興味深いのが車谷浩司谷口宗一の対比。クールな演奏に終止する車谷。最期、解散演説を行い、しれっとした微笑を浮かべながらこんなことを言ってる、17の時から何も考えず突っ走ってきました、しぬとき走馬灯のよに想い出が流れるて言うけど、今の僕もそんな感じです、最期大勢の皆の前で演れてシアワセでした、とかそんな感じ。そして演説の後、車谷は観客席へとダイヴする。或いは、これはBAKUとしての自分を殺すための、鮮やかなる投身自殺的儀式だ、なんて思わなくもない。

一方の谷口はと言うと、時に涙ぐみ、最期には号泣絶叫状態。クールな車谷とは対照的だ。最期、車谷と肩を組み歌う姿、メンバー紹介で「BAKUのギター」とBAKUという固有名詞を強調する姿は、別れに対して割り切ることができない感情が何処か伝わってくる気がする。

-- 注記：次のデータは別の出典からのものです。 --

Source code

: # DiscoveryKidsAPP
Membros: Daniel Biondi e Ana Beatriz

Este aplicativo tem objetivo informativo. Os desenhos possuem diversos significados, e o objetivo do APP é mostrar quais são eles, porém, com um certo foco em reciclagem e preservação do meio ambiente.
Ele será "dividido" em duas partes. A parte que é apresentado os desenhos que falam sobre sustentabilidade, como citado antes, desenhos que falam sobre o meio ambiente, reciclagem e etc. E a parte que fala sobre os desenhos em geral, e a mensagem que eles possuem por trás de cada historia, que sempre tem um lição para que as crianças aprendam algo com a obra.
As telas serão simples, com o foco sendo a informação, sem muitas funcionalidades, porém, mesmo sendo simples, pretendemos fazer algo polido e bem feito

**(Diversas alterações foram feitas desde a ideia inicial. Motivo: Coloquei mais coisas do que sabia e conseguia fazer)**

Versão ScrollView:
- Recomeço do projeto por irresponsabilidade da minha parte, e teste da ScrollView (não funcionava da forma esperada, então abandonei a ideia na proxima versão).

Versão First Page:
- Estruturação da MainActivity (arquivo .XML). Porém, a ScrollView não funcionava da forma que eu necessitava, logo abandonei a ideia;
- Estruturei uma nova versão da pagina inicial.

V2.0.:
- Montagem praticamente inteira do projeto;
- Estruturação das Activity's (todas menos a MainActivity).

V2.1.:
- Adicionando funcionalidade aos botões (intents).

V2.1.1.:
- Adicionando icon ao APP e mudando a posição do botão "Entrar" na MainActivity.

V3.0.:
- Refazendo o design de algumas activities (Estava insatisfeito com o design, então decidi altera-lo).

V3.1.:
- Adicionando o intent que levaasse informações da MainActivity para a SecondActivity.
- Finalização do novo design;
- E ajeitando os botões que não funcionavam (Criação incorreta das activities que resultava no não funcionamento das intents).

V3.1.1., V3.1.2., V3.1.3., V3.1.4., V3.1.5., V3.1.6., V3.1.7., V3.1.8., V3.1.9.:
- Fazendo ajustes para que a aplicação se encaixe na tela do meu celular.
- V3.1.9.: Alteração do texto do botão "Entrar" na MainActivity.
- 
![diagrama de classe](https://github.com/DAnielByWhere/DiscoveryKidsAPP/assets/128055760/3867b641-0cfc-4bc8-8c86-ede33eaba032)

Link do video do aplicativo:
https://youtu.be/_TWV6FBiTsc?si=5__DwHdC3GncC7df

BAKUを過去のモノとして自分の中から殺した車谷と、過去のモノにできず引き摺る谷口。その二分法的対比がこのフィルムのキモかもしれない。この数ヶ月後、車谷はとっくに一緒にレコーディングを行っていた石田小吉Spiral Lifeを始動、一方谷口はBAKU解散後ソロ活動、一時は音楽活動休止まで体験する。谷口の「活動休止」をも含むジグザグなその後の遍歴の原点は「割り切れなかった」この解散ライヴにあるような気がするようなしないような。

ところがクールに終止する車谷にしても、実はかつての親友に捧げる名曲「天までとどけ」では滅多に見せない驚くまでのエモーショナルなヴォーカルを聴かせてくれてる。こんな姿を見ると、過去なんてそう簡単に割り切れるモノじゃないし、車谷にとっても実はそうだったんじゃないか、なんて思わなくもない。何か終わりまた始まる、その時、僕らは全てを割り切って身を投げ出して過去を消し去ることができるだろうか、それとも過去を胸に刻み付けながら、迷い歩いてくのだろうか。ふたりの対比は、なんとなくそんなささやかなる問いかけを、僕らに示してくれてるような気もしてみたり。BAKUの終わりは、青春の終わり、そのものだったのかもしれない。なんてさ。